What really doesn't make any sense is that AC from the shield spell (which grants "shield" AC) doesn't work against touch attacks. A floating disc of force doesn't prevent the character from being touched? Really?

Of course, the reason "why" for both mage armor and shield is so that the bonuses can stack with rings of protection and such, without a long list of exceptions. Sometimes ease of play wins out over logic.

But it still doesn't make much sense.


Bracers of Armor is based off the spell = Mage Armor

As such, this give a Armor bonus. The armor bonus works just the same as normal armor, except the armor is made of force (so Incorporeal creatures can not pass throw it), but any magic spell they cast, can.

Shield spell, works the same way.
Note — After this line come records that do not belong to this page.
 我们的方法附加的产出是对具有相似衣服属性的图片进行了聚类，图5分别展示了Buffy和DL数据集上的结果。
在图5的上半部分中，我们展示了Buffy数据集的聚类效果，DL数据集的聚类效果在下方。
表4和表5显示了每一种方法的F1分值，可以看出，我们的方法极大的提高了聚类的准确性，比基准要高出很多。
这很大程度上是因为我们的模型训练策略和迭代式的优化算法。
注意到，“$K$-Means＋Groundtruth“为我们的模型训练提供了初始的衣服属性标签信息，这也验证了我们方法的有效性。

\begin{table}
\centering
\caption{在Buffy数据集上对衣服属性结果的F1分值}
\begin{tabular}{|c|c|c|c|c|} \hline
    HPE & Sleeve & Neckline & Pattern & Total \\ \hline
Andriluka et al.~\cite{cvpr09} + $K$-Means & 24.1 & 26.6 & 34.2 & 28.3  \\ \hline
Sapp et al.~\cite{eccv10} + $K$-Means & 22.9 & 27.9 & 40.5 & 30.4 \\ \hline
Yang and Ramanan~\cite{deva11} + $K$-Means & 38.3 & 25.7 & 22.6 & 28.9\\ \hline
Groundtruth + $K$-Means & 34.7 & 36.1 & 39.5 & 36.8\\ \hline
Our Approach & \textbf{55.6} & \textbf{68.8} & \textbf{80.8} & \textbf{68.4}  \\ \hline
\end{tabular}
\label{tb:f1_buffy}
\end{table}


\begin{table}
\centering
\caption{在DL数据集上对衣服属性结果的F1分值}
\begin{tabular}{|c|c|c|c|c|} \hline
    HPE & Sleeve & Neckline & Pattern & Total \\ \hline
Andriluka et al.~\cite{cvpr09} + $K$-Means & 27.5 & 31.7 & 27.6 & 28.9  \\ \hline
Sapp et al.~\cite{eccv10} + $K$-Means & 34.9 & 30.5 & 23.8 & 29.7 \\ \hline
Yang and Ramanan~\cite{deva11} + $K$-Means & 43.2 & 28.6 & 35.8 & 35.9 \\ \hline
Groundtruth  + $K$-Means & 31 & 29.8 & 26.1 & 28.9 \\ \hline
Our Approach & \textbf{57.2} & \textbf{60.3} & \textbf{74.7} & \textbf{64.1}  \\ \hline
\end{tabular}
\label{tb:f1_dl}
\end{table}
The bonus is a shield bonus, that is personal only. As a force effect, incorporeal creature can not pass right throw, but if they cast a spell.... they touch the shield, and the effect goes around the shield. (Think of the shield spell touching you, if it helps easy your mind).

Ya your going to argue that your not touching the shield in shield spell.... well that make as much since as a cleric not by passing a normal shield vs Blindness/Deafness, Contagion, Poison, etc...... it is the way the game system is set up.